Half a million people may have developed coronavirus antibodies: RIVM
As many as 3% of people in the Netherlands may have developed antibodies against coronavirus, indicating they have some immunity against Covid-19, the public health institute RIVM said on Thursday.
Blood bank operator Sanquin arrived at the figure after studying blood and plasma samples from around 7,000 donors aged between 18 and 69 during a one-week period. If the 3% figure is reflected in the general population, as many as half a million people may have developed antibodies.
Jaap van Dissel, the RIVM’s head of infectious disease control, stressed that the presence of antibodies did not guarantee that a person was immune.

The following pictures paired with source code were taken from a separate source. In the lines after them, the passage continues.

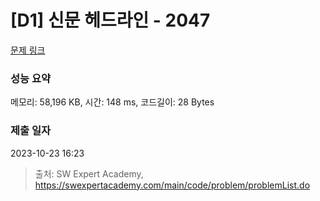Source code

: # [D1] 신문 헤드라인 - 2047 

[문제 링크](https://swexpertacademy.com/main/code/problem/problemDetail.do?contestProbId=AV5QKsLaAy0DFAUq) 

### 성능 요약

메모리: 58,196 KB, 시간: 148 ms, 코드길이: 28 Bytes

### 제출 일자

2023-10-23 16:23



> 출처: SW Expert Academy, https://swexpertacademy.com/main/code/problem/problemList.do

The research into immunity is ongoing and has not yet been published in a peer reviewed journal, he told MPs during the weekly technical briefing.

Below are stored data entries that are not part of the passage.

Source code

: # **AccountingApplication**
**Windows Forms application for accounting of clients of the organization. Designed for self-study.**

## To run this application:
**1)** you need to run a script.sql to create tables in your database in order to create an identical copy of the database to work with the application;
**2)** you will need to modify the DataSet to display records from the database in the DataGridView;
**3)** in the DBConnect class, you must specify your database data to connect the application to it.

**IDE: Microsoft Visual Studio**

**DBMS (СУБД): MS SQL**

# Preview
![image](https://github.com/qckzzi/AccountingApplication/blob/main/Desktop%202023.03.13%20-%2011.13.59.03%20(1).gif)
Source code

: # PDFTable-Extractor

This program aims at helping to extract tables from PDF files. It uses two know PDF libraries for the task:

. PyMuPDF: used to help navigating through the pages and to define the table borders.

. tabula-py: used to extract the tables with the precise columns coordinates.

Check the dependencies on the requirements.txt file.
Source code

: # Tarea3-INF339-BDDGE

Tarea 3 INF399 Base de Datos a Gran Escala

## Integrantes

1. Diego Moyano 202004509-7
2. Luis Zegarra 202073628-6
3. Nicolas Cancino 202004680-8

Experts have said around 60% of the population needs to be immune from the virus to ensure a sufficient level of protection.

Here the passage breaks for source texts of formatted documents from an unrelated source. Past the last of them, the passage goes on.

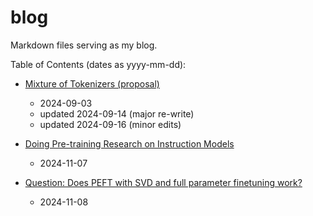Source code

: # blog

Markdown files serving as my blog.

Table of Contents (dates as yyyy-mm-dd):

- [Mixture of Tokenizers (proposal)](contents/mixture-of-tokenizers/README.md) 
  - 2024-09-03
  - updated 2024-09-14 (major re-write)
  - updated 2024-09-16 (minor edits)

- [Doing Pre-training Research on Instruction Models](contents/doing-pretraining-research-on-instruction-models/README.md) 
  - 2024-11-07

- [Question: Does PEFT with SVD and full parameter finetuning work?](contents/question-does-peft-with-svd-and-full-parameter-finetuning-work/README.md) 
  - 2024-11-08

Van Dissel also said there were still concerns about the spread of the virus in nursing homes, where there is a shortage of protective equipment and staff are struggling to adhere to strict hygiene regulations. The virus is estimated to have infiltrated around 900 of the 2500 care homes in the country.
Care home deaths
Nienke Nieuwenhuizen, chair of Verenso, the professional body for geriatric care, said the number of deaths in institutions had increased fivefold in the last two weeks. ‘It’s almost inevitable that people in a nursing home will be exposed to the virus given that it is flying all round the Netherlands,’ she said.
‘Identifying illnesses in this highly vulnerable group is very complicated. Vulnerable elderly people don’t always say if they have headaches or sore throats and don’t always become feverish. You need to be very quick with this virus and that’s difficult with vulnerable people in care homes.’
Van Dissel said experts were starting to consider the ‘exit strategy’ from the lockdown, which could include allowing the northern provinces, where the infection rate is much lower and under control, to ease their restrictions faster.
The Netherlands would be studying other countries that are starting to come out of lockdown in the next few weeks to see if the virus begins spreading again. ‘Norway has already started reopening creches and primary schools. That gives us a bit of time to see what the effect is before we make our decision,’ said Van Dissel.
The government is due to finalise its plans for the next stage of the lockdown next Tuesday, a week before the deadline for the current measures expires on April 28.
Van Dissel also explained why the RIVM was not recommending the use of face masks in the general population – in contrast to other countries such as Germany and the United States.
‘The added value is extremely limited and there is a shortage within the care sector, so using them would give a false sense of security,’ he said.
The RIVM said testing capacity had been increased and the 40 laboratories were now capable of carrying out 17,500 tests a day. All healthcare workers who have experienced symptoms for longer than 24 hours will now be tested.